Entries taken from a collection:
________________________

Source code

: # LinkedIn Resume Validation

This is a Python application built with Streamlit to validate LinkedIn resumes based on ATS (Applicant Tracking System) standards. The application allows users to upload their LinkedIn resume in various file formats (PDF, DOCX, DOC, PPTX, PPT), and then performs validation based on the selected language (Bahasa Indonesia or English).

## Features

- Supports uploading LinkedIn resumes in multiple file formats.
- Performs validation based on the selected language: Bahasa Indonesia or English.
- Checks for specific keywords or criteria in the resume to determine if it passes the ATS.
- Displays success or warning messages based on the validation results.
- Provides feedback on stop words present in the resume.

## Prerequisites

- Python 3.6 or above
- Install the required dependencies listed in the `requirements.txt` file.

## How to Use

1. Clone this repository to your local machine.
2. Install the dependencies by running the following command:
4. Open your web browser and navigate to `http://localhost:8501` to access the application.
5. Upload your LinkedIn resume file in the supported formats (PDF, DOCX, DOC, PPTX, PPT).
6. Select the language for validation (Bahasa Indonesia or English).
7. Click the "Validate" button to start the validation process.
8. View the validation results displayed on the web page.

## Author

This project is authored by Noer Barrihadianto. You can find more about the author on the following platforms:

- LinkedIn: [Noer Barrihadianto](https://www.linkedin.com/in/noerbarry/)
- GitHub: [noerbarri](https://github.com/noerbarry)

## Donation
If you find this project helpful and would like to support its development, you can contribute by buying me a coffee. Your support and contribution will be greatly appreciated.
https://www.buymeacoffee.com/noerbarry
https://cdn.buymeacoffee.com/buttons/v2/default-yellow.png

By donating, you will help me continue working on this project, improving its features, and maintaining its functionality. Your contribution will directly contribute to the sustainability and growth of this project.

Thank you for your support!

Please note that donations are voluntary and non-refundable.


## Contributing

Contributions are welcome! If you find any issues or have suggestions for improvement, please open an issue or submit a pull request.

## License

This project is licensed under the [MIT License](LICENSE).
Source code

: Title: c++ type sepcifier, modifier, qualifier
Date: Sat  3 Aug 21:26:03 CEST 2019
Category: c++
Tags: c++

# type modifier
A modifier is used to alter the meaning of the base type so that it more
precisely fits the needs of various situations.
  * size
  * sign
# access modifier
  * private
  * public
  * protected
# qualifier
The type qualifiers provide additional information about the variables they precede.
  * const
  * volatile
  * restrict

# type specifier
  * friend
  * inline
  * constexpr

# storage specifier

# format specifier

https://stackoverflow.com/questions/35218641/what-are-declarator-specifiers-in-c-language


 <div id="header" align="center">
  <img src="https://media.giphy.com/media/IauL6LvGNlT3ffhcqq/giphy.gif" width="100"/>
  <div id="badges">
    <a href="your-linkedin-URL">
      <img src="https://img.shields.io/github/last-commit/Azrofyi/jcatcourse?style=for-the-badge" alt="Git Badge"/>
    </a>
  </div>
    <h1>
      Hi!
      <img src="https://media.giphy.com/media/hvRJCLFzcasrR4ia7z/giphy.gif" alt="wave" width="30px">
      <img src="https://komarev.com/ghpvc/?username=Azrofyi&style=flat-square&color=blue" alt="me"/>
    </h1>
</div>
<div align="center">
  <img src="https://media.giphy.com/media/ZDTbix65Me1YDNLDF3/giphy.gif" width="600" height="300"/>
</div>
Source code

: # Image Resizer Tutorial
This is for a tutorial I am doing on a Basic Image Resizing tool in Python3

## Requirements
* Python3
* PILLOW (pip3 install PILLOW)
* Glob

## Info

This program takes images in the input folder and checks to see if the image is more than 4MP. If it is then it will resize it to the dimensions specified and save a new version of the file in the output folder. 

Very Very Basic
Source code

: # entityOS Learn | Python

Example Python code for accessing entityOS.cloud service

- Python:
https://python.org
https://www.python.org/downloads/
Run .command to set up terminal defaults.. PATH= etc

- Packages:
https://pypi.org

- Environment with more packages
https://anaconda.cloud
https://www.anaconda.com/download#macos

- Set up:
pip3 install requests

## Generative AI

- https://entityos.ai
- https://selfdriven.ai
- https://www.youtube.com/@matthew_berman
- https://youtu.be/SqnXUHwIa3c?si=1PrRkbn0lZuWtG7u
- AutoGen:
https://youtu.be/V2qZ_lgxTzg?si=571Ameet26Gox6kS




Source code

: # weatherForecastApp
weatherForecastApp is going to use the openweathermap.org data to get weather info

________________________

• _DIRECTIONS_:
Could you please retype the lines from the start of the data through the line with "- GitHub: [noerbarri](https://github.com/noerbarry)", both included, and nothing else?

• _SOLUTION FOR THIS EXERCISE_:
Source code

: # LinkedIn Resume Validation

This is a Python application built with Streamlit to validate LinkedIn resumes based on ATS (Applicant Tracking System) standards. The application allows users to upload their LinkedIn resume in various file formats (PDF, DOCX, DOC, PPTX, PPT), and then performs validation based on the selected language (Bahasa Indonesia or English).

## Features

- Supports uploading LinkedIn resumes in multiple file formats.
- Performs validation based on the selected language: Bahasa Indonesia or English.
- Checks for specific keywords or criteria in the resume to determine if it passes the ATS.
- Displays success or warning messages based on the validation results.
- Provides feedback on stop words present in the resume.

## Prerequisites

- Python 3.6 or above
- Install the required dependencies listed in the `requirements.txt` file.

## How to Use

1. Clone this repository to your local machine.
2. Install the dependencies by running the following command:
4. Open your web browser and navigate to `http://localhost:8501` to access the application.
5. Upload your LinkedIn resume file in the supported formats (PDF, DOCX, DOC, PPTX, PPT).
6. Select the language for validation (Bahasa Indonesia or English).
7. Click the "Validate" button to start the validation process.
8. View the validation results displayed on the web page.

## Author

This project is authored by Noer Barrihadianto. You can find more about the author on the following platforms:

- LinkedIn: [Noer Barrihadianto](https://www.linkedin.com/in/noerbarry/)
- GitHub: [noerbarri](https://github.com/noerbarry)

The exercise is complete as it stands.